急激な円高は足もと一服しているものの、流れそのものは依然として続いている。

そうしたなかドル/円における円高よりも、ユーロ/円における円高が懸念され始めた。また、政府・与党など一部から「円高メリット」に関するコメントなども聞かれているが、欧州企業に対するM&Aなどを除くと対ユーロでの円高メリットというのは決して多くない。

「鬼っ子」とも言える存在のユーロ/円などクロスの円高が今後ジワリと日本経済にダメージを及ぼしかねないのかも知れない。

< 電機などはユーロ安のダメージ大きい >

トヨタをはじめとする輸出企業は為替が円高に振れると大きなダメージを負うことで知られるが、いわゆる「感応度」でいうと自動車メーカーの多くはドル/円における円高ダメージが大きい。
それに対しソニーや東芝などの電機やリコーなどの精密機械メーカーはユーロ/円での円高ダメージが大きく、ドル/円以上の為替差損を被る企業もあるほどだ。

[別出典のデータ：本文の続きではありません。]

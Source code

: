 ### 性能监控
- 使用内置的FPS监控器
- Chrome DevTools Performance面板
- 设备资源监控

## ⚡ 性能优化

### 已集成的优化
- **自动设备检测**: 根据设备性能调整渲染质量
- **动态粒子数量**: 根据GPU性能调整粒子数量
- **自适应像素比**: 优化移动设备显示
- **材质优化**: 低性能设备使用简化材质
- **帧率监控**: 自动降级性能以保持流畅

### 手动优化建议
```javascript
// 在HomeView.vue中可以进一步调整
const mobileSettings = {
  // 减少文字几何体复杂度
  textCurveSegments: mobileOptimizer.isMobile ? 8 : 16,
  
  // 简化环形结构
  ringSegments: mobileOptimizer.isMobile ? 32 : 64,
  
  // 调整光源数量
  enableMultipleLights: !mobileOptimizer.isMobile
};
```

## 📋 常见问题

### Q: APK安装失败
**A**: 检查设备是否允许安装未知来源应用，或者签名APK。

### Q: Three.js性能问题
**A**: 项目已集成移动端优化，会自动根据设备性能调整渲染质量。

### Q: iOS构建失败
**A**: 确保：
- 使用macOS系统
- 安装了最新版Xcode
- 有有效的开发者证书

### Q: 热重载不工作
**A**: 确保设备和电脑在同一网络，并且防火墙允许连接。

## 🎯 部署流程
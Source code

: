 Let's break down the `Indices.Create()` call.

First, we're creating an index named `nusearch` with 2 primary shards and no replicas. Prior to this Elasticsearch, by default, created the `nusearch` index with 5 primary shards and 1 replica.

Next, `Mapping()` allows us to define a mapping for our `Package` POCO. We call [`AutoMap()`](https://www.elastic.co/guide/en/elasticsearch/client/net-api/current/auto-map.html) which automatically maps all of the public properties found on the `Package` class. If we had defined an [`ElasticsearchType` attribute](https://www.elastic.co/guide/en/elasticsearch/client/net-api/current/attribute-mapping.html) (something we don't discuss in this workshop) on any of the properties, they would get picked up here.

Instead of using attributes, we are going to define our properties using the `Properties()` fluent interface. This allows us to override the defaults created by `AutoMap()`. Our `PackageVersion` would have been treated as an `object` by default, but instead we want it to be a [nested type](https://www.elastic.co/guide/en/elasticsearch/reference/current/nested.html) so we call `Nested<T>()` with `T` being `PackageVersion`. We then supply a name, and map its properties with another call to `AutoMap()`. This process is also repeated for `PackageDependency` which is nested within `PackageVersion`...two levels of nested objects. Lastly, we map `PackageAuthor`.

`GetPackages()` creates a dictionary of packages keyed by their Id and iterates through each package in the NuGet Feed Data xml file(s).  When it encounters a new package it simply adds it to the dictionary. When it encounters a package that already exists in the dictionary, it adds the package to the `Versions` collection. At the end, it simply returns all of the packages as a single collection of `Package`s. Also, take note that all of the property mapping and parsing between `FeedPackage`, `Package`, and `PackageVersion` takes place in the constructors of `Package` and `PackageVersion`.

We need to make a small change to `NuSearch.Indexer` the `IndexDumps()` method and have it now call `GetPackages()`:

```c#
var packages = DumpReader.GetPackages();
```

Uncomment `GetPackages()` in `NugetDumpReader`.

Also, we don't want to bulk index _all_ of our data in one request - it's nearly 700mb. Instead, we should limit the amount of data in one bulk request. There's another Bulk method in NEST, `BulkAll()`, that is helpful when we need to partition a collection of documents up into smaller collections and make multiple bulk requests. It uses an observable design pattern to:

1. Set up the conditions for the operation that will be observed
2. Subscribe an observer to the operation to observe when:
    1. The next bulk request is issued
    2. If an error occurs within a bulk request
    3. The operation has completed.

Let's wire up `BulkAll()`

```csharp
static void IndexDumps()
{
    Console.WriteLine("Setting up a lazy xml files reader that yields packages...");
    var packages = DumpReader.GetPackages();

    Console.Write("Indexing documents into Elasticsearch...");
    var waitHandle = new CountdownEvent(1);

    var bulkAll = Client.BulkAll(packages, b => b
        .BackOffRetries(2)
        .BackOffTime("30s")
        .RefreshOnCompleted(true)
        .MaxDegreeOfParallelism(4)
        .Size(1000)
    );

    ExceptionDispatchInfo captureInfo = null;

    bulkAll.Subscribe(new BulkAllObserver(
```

つまり、電機や精密機械メーカーにとってはユーロ/円の動向がより気掛かりと言えるわけだが、各社の想定レートを見てみるとおよそ110〜115円に集中しており、実勢相場との乖離が目につく。本稿執筆時に推移している105円程度のレベルが今後も続くようだと大きな業績下方修正要因となりかねない。

そのためドル/円以上にユーロ/円の動きを気に掛ける輸出企業も少なくないが、自社で出来る円高対応は意外に限られる。そのひとつは、海外から部品調達などでユーロ建ての輸入額をこのあと大きく伸ばすことは難しいためだ。